The expected output is exactly the lines below, starting at the line with "数据驱动营销策略的优势在于，" and ending at the line with "另外，数据驱动营销策略也可以", both included; no other line belongs in it.

[Records excerpted from a collection]

*** Block opens ***

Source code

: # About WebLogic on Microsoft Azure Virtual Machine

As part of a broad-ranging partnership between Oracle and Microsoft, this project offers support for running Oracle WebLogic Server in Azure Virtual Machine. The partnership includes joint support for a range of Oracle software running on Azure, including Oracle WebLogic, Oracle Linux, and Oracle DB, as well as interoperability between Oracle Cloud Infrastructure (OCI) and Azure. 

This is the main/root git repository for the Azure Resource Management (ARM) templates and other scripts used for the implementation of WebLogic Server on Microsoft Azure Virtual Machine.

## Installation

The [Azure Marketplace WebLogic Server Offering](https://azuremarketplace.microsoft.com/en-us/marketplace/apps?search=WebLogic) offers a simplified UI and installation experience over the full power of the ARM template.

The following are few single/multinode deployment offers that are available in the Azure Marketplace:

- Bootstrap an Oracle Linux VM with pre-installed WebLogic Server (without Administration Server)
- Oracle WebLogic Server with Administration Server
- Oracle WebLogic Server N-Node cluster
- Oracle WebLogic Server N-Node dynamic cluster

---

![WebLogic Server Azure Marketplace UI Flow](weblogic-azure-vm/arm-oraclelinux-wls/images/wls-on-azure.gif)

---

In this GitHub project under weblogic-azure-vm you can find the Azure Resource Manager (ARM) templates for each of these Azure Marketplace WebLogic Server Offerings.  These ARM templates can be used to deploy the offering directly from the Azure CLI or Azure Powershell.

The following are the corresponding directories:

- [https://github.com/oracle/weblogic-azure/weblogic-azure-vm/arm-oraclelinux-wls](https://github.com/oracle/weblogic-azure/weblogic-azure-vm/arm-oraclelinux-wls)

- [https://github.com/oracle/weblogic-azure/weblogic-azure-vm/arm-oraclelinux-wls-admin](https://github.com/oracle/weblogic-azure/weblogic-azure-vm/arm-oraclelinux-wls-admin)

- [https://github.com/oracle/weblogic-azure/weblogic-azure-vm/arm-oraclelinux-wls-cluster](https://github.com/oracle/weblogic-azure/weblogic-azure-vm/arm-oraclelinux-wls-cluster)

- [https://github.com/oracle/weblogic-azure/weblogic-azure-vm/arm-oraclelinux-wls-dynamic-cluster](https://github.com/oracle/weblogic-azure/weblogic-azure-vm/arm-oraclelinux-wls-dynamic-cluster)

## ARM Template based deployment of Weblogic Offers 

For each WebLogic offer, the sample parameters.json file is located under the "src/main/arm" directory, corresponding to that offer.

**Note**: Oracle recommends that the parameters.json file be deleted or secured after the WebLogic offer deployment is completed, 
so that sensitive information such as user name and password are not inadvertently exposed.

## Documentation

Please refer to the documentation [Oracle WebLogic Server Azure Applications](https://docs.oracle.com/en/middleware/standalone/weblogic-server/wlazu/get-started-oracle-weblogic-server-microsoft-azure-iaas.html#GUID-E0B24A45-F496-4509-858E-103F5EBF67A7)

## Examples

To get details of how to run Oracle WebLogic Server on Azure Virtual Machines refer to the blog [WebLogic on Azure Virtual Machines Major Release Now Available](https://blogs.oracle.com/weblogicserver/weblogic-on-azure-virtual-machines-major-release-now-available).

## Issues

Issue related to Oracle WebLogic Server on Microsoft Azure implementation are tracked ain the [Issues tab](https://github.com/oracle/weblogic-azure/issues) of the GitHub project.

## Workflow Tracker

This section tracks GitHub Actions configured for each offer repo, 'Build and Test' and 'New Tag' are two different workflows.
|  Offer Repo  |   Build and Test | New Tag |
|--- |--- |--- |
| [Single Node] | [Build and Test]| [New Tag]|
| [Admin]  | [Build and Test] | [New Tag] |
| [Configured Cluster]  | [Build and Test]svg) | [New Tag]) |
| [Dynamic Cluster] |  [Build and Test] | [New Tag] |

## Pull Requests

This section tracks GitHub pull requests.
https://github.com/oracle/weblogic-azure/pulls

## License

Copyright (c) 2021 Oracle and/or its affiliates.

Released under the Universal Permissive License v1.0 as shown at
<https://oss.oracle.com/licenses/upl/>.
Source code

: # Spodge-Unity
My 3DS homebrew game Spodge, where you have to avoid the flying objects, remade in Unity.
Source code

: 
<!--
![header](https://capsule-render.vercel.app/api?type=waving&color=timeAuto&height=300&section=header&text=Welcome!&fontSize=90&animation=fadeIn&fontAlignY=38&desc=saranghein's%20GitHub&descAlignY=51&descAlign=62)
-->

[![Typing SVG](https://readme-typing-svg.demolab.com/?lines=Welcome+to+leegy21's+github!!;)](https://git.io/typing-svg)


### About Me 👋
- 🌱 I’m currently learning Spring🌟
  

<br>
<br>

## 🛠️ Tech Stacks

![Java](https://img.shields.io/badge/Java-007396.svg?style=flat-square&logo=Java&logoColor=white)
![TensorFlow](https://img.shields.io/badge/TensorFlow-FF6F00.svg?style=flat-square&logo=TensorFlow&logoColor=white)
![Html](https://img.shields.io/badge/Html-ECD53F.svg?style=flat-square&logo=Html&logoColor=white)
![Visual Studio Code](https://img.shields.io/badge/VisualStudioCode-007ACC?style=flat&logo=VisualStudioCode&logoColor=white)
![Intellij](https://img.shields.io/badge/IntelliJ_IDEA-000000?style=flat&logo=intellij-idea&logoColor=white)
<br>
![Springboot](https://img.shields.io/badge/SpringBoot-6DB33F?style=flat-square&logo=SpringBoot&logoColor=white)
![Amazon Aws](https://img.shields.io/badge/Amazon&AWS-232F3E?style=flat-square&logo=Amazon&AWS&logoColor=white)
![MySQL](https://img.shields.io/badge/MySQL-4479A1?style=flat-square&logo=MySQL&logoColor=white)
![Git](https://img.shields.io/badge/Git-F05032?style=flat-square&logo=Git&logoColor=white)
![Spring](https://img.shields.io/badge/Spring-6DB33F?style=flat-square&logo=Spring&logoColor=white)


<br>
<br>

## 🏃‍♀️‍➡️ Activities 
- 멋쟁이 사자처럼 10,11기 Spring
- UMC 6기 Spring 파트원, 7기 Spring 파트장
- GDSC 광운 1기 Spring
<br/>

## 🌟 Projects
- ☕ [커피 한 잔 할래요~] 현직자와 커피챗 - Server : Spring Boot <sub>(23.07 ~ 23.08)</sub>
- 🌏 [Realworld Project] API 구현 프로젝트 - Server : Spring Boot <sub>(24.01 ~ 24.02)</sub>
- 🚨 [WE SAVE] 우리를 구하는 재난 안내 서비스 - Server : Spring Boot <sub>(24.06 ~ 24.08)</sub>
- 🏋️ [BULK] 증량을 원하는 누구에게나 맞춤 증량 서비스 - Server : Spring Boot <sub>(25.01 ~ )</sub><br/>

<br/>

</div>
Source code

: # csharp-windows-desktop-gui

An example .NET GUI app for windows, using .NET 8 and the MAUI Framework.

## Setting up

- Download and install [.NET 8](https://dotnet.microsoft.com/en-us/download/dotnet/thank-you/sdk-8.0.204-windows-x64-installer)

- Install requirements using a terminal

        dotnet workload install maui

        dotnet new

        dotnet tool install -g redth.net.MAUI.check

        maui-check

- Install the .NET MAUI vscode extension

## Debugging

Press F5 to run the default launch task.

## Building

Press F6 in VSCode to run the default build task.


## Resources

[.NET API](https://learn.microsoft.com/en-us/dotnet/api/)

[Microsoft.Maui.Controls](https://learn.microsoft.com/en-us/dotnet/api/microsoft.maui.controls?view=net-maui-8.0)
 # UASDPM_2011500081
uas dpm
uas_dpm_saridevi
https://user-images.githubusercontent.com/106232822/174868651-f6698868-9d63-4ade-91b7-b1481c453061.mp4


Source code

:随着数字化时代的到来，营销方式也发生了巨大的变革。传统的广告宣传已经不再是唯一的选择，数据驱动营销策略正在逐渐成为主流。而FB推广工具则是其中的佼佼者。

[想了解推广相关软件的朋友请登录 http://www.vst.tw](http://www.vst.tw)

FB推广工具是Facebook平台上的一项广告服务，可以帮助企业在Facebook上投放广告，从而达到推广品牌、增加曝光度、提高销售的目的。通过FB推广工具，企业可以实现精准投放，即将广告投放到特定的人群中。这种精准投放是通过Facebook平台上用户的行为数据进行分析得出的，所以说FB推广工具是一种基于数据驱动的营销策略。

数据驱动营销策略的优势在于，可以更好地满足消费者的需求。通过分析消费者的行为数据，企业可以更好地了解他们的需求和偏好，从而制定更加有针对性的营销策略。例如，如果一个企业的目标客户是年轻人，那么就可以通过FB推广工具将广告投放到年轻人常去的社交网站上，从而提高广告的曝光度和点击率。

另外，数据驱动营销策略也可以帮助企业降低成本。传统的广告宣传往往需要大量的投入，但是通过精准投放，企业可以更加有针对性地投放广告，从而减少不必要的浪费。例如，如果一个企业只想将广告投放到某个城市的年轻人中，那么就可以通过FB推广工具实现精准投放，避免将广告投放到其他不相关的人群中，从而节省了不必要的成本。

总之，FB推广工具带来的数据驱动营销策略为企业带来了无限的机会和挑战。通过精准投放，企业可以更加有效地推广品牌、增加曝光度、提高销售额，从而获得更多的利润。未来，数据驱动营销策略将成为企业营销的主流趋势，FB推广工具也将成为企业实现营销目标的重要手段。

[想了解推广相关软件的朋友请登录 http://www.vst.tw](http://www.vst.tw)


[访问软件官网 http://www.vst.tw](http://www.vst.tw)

*** Block closes ***

#### [Result]
数据驱动营销策略的优势在于，可以更好地满足消费者的需求。通过分析消费者的行为数据，企业可以更好地了解他们的需求和偏好，从而制定更加有针对性的营销策略。例如，如果一个企业的目标客户是年轻人，那么就可以通过FB推广工具将广告投放到年轻人常去的社交网站上，从而提高广告的曝光度和点击率。

另外，数据驱动营销策略也可以帮助企业降低成本。传统的广告宣传往往需要大量的投入，但是通过精准投放，企业可以更加有针对性地投放广告，从而减少不必要的浪费。例如，如果一个企业只想将广告投放到某个城市的年轻人中，那么就可以通过FB推广工具实现精准投放，避免将广告投放到其他不相关的人群中，从而节省了不必要的成本。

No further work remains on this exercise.